Pertemuan yang digelar di Istana Negara, Selasa malam (3/3), juga dihadiri para pimpinan partai politik. Di antaranya Ketua Umum Partai Demokrat Agus Harimurti Yudhoyono, Ketua Umum Partai Amanat Nasional Zulkifli Hasan, Presiden Partai Keadilan Sejahtera Al Muzzammil Yusuf, serta Ketua Umum Partai Golkar Bahlil Lahadalia.
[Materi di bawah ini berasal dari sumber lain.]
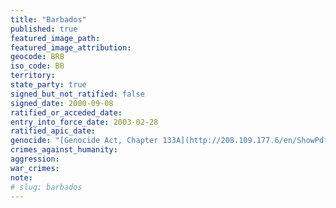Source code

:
 ```yaml
---
title: "Barbados"
published: true
featured_image_path:
featured_image_attribution:
geocode: BRB
iso_code: BB
territory:
state_party: true
signed_but_not_ratified: false
signed_date: 2000-09-08
ratified_or_acceded_date:
entry_into_force_date: 2003-02-28
ratified_apic_date:
genocide: "[Genocide Act, Chapter 133A](http://208.109.177.6/en/ShowPdf/133A.pdf)"
crimes_against_humanity:
aggression:
war_crimes:
note:
# slug: barbados
---
```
Bahlil menyampaikan bahwa Presiden memaparkan perkembangan terkini situasi global serta strategi pemerintah dalam mengantisipasi potensi dampak konflik, terutama yang berkaitan dengan sektor energi dan stabilitas nasional.
“Bapak Presiden menjelaskan berbagai hal terkait perkembangan geopolitik dan kesiapan Indonesia dalam menghadapi dinamika global, khususnya dalam konteks energi dan beberapa persoalan lain,” ujar Bahlil kepada awak media.
Menurutnya, langkah tersebut mencerminkan upaya pemerintah untuk memastikan Indonesia tetap waspada dan siap menjaga kepentingan nasional di tengah ketidakpastian global.
“Prinsipnya, kami dari partai politik sangat memahami posisi yang dilakukan Bapak Presiden dan kesiapan langkah-langkah untuk mengantisipasi situasi ini,” imbuhnya.
Senada, Presiden PKS Al Muzzammil Yusuf menyebutkan bahwa Presiden juga menyoroti kesiapan Indonesia menghadapi potensi krisis, mulai dari ketahanan pangan, energi, hingga pentingnya soliditas elite nasional.
“Intinya bagaimana kesiapan kita menghadapi krisis itu. Beliau menjelaskan tentang kesiagaan pangan, kesiagaan energi, dan dialog elite. InsyaAllah beliau sendiri akan menyampaikan sikap resmi kepada publik,” katanya.
Selain membahas konflik Iran, Muzzammil mengungkapkan bahwa Presiden turut menjelaskan perkembangan terkait gagasan Dewan Perdamaian atau Board of Peace sebagai salah satu pendekatan dalam upaya menciptakan perdamaian jangka panjang di Palestina.
“Dari penjelasan Pak Prabowo tentang Board of Peace itu adalah penjelasan yang mungkin telah Pak Prabowo sampaikan kepada MUI dan Ormas Islam,” tuturnya.
Forum diskusi bersama para tokoh bangsa tersebut menegaskan pentingnya persatuan dan soliditas nasional dalam merespons dinamika global yang memanas, sekaligus memperkuat komitmen bersama menjaga stabilitas dan ketahanan nasional di berbagai sektor strategis.